#### Exercise brief
Repeat the data in full and exactly. Leave the pictures out.

[Collected data entries]
-*-
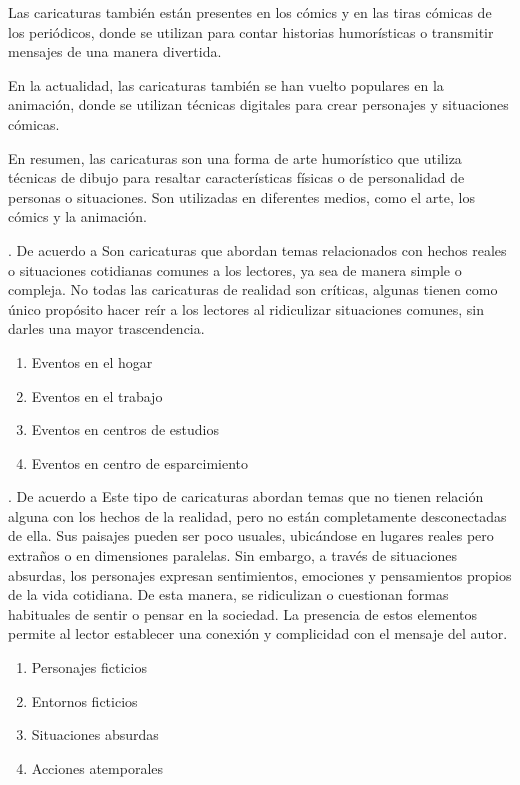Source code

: \documentclass[12pt,a4paper]{article}
\begin{document}
Las caricaturas también están presentes en los cómics y en las tiras cómicas de los periódicos, donde se utilizan para contar historias humorísticas o transmitir mensajes de una manera divertida.

En la actualidad, las caricaturas también se han vuelto populares en la animación, donde se utilizan técnicas digitales para crear personajes y situaciones cómicas.

En resumen, las caricaturas son una forma de arte humorístico que utiliza técnicas de dibujo para resaltar características físicas o de personalidad de personas o situaciones. Son utilizadas en diferentes medios, como el arte, los cómics y la animación.

\noindent\textbf{\dimi}. De acuerdo a \cite{lenguaje} 
Son caricaturas que abordan temas relacionados con hechos reales o situaciones cotidianas comunes a los lectores, ya sea de manera simple o compleja. No todas las caricaturas de realidad son críticas, algunas tienen como único propósito hacer reír a los lectores al ridiculizar situaciones comunes, sin darles una mayor trascendencia.
\begin{enumerate}
\item  Eventos en el hogar
\item  Eventos en el trabajo
\item  Eventos  en centros de estudios
\item  Eventos en centro de esparcimiento
\end{enumerate}




\noindent\textbf{\dimii}.	De acuerdo a \cite{lenguaje} Este tipo de caricaturas abordan temas que no tienen relación alguna con los hechos de la realidad, pero no están completamente desconectadas de ella. Sus paisajes pueden ser poco usuales, ubicándose en lugares reales pero extraños o en dimensiones paralelas. Sin embargo, a través de situaciones absurdas, los personajes expresan sentimientos, emociones y pensamientos propios de la vida cotidiana. De esta manera, se ridiculizan o cuestionan formas habituales de sentir o pensar en la sociedad. La presencia de estos elementos permite al lector establecer una conexión y complicidad con el mensaje del autor.
\begin{enumerate}
	\item  Personajes ficticios
	\item Entornos ficticios
	\item  Situaciones absurdas
	\item  Acciones atemporales
\end{enumerate}
\end{document}

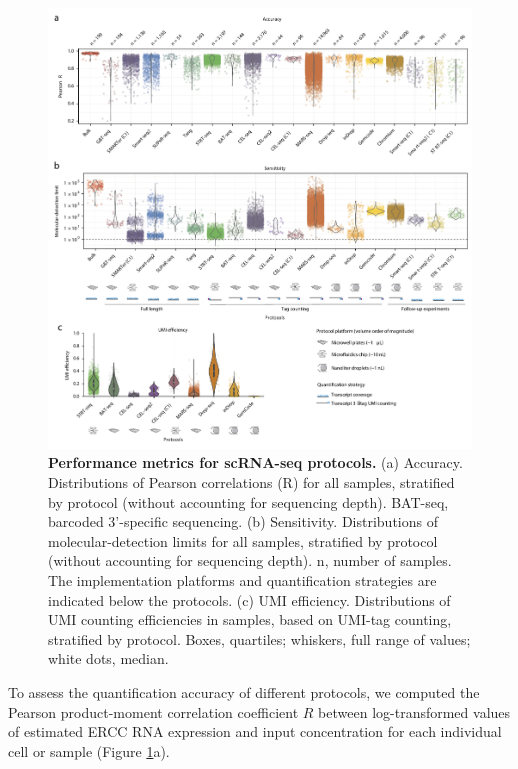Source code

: \begin{figure}
    \centering
    \centerline{\includegraphics[width=0.75\paperwidth]{"Figure 2"}}
    \caption[Performance metrics for scRNA-seq protocols]{\textbf{Performance metrics for scRNA-seq protocols.} (a) Accuracy. Distributions of Pearson correlations (R) for all samples, stratified by protocol (without accounting for sequencing depth). BAT-seq, barcoded 3'-specific sequencing. (b) Sensitivity. Distributions of molecular-detection limits for all samples, stratified by protocol (without accounting for sequencing depth). n, number of samples. The implementation platforms and quantification strategies are indicated below the protocols. (c) UMI efficiency. Distributions of UMI counting efficiencies in samples, based on UMI-tag counting, stratified by protocol. Boxes, quartiles; whiskers, full range of values; white dots, median.}
    \label{fig:performance}
\end{figure}

To assess the quantification accuracy of different protocols, we computed the Pearson product-moment correlation coefficient \( R \) between log-transformed values of estimated ERCC RNA expression and input concentration for each individual cell or sample (Figure \ref{fig:performance}a).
-*-
#### Output of the exercise
Source code

: \documentclass[12pt,a4paper]{article}
\begin{document}
Las caricaturas también están presentes en los cómics y en las tiras cómicas de los periódicos, donde se utilizan para contar historias humorísticas o transmitir mensajes de una manera divertida.

En la actualidad, las caricaturas también se han vuelto populares en la animación, donde se utilizan técnicas digitales para crear personajes y situaciones cómicas.

En resumen, las caricaturas son una forma de arte humorístico que utiliza técnicas de dibujo para resaltar características físicas o de personalidad de personas o situaciones. Son utilizadas en diferentes medios, como el arte, los cómics y la animación.

\noindent\textbf{\dimi}. De acuerdo a \cite{lenguaje} 
Son caricaturas que abordan temas relacionados con hechos reales o situaciones cotidianas comunes a los lectores, ya sea de manera simple o compleja. No todas las caricaturas de realidad son críticas, algunas tienen como único propósito hacer reír a los lectores al ridiculizar situaciones comunes, sin darles una mayor trascendencia.
\begin{enumerate}
\item  Eventos en el hogar
\item  Eventos en el trabajo
\item  Eventos  en centros de estudios
\item  Eventos en centro de esparcimiento
\end{enumerate}




\noindent\textbf{\dimii}.	De acuerdo a \cite{lenguaje} Este tipo de caricaturas abordan temas que no tienen relación alguna con los hechos de la realidad, pero no están completamente desconectadas de ella. Sus paisajes pueden ser poco usuales, ubicándose en lugares reales pero extraños o en dimensiones paralelas. Sin embargo, a través de situaciones absurdas, los personajes expresan sentimientos, emociones y pensamientos propios de la vida cotidiana. De esta manera, se ridiculizan o cuestionan formas habituales de sentir o pensar en la sociedad. La presencia de estos elementos permite al lector establecer una conexión y complicidad con el mensaje del autor.
\begin{enumerate}
	\item  Personajes ficticios
	\item Entornos ficticios
	\item  Situaciones absurdas
	\item  Acciones atemporales
\end{enumerate}
\end{document}

Source code

: \begin{figure}
    \centering
    \centerline{\includegraphics[width=0.75\paperwidth]{"Figure 2"}}
    \caption[Performance metrics for scRNA-seq protocols]{\textbf{Performance metrics for scRNA-seq protocols.} (a) Accuracy. Distributions of Pearson correlations (R) for all samples, stratified by protocol (without accounting for sequencing depth). BAT-seq, barcoded 3'-specific sequencing. (b) Sensitivity. Distributions of molecular-detection limits for all samples, stratified by protocol (without accounting for sequencing depth). n, number of samples. The implementation platforms and quantification strategies are indicated below the protocols. (c) UMI efficiency. Distributions of UMI counting efficiencies in samples, based on UMI-tag counting, stratified by protocol. Boxes, quartiles; whiskers, full range of values; white dots, median.}
    \label{fig:performance}
\end{figure}

To assess the quantification accuracy of different protocols, we computed the Pearson product-moment correlation coefficient \( R \) between log-transformed values of estimated ERCC RNA expression and input concentration for each individual cell or sample (Figure \ref{fig:performance}a).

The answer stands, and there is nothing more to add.